_What the task requires_:
Take each line of the records below that contains the string "agua" and copy it.

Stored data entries

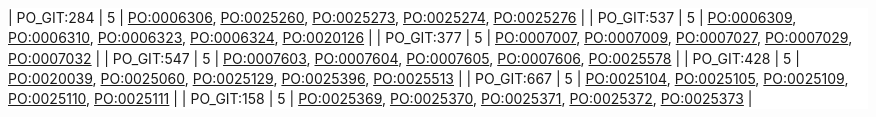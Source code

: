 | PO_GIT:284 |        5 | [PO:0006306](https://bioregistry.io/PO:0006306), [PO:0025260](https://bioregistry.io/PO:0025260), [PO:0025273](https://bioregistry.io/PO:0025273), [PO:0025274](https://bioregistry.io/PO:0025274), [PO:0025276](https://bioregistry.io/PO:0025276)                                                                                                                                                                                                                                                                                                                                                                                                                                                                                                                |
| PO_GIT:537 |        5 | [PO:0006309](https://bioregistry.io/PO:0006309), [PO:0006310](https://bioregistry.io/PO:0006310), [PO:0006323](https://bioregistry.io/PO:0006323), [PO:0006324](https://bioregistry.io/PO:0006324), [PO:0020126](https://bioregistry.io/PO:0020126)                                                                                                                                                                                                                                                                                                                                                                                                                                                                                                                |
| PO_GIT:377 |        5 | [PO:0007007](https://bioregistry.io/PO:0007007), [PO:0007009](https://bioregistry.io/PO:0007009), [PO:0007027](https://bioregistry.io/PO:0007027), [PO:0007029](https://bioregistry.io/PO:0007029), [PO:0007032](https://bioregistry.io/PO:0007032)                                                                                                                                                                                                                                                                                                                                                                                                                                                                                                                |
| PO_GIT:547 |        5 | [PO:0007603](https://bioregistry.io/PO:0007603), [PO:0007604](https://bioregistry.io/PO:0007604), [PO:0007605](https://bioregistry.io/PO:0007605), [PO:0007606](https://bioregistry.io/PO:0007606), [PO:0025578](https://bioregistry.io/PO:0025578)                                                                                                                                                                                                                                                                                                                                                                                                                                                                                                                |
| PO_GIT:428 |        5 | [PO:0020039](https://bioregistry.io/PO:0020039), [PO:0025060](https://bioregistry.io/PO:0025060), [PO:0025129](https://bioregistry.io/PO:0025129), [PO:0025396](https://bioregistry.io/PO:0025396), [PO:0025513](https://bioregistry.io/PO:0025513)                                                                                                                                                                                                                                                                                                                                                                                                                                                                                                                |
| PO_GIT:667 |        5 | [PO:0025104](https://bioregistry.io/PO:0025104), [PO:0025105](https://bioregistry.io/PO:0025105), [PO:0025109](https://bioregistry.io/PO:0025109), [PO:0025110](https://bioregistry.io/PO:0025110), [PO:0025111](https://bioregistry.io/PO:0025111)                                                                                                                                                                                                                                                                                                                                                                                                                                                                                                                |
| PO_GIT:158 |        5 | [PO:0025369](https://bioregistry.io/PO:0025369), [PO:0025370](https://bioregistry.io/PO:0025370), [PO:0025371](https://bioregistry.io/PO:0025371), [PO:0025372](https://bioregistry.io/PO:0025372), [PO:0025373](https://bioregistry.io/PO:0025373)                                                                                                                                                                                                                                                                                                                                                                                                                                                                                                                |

---

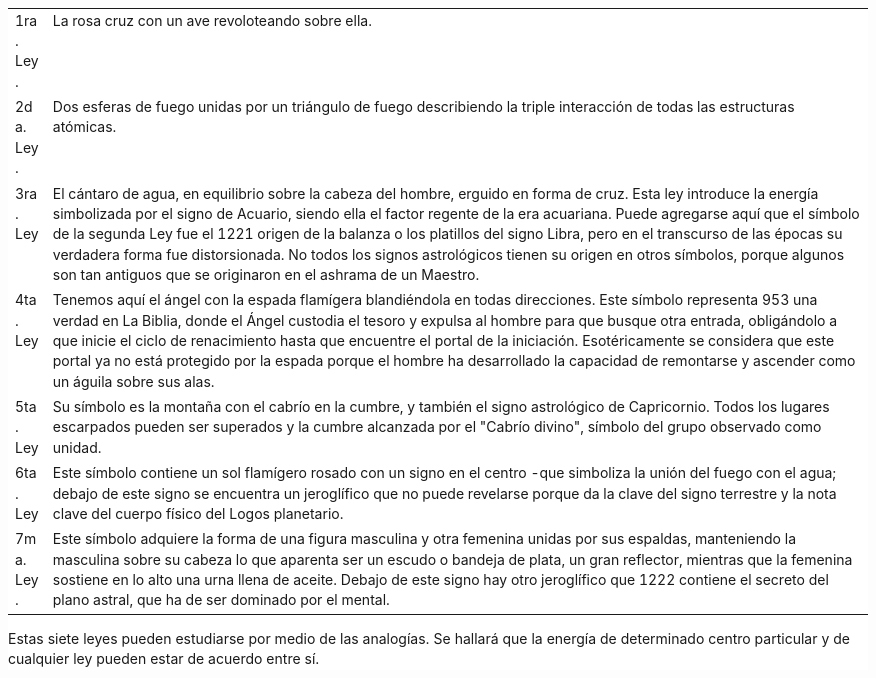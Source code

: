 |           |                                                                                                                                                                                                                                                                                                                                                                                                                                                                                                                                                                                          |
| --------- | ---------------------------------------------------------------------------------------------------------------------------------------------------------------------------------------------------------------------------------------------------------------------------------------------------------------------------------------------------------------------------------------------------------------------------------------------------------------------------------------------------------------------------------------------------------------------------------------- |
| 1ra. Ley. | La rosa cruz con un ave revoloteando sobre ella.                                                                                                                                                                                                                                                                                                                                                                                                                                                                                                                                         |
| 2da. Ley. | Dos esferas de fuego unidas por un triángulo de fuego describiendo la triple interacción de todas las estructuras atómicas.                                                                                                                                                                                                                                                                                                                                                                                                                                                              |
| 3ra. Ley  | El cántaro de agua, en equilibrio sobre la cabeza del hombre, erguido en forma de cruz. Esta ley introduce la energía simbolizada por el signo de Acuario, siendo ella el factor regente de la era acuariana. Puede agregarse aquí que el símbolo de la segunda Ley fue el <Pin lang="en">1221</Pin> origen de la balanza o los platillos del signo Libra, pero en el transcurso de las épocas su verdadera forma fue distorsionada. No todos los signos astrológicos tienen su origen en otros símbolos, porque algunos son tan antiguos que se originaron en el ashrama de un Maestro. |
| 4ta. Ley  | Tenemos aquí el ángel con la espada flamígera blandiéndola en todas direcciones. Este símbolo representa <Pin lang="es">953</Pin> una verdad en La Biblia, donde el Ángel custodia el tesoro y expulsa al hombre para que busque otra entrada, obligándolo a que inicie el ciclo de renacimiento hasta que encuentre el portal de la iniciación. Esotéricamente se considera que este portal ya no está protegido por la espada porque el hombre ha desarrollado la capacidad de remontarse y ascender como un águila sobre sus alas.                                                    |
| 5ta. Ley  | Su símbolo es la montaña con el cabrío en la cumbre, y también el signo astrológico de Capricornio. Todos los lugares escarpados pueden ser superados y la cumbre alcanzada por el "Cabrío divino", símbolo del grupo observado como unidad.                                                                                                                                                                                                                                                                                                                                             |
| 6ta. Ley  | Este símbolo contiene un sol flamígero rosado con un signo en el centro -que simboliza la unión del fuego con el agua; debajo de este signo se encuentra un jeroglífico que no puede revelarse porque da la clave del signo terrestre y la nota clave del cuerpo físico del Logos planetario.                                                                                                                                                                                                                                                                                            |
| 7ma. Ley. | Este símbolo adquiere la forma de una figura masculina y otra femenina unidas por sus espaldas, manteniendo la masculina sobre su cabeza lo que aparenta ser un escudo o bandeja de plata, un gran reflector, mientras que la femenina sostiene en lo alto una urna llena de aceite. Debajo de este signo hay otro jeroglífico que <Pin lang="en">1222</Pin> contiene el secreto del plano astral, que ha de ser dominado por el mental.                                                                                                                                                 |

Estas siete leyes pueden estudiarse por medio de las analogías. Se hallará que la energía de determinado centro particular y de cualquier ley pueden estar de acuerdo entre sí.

_The answer_:
| 3ra. Ley  | El cántaro de agua, en equilibrio sobre la cabeza del hombre, erguido en forma de cruz. Esta ley introduce la energía simbolizada por el signo de Acuario, siendo ella el factor regente de la era acuariana. Puede agregarse aquí que el símbolo de la segunda Ley fue el <Pin lang="en">1221</Pin> origen de la balanza o los platillos del signo Libra, pero en el transcurso de las épocas su verdadera forma fue distorsionada. No todos los signos astrológicos tienen su origen en otros símbolos, porque algunos son tan antiguos que se originaron en el ashrama de un Maestro. |
| 6ta. Ley  | Este símbolo contiene un sol flamígero rosado con un signo en el centro -que simboliza la unión del fuego con el agua; debajo de este signo se encuentra un jeroglífico que no puede revelarse porque da la clave del signo terrestre y la nota clave del cuerpo físico del Logos planetario.                                                                                                                                                                                                                                                                                            |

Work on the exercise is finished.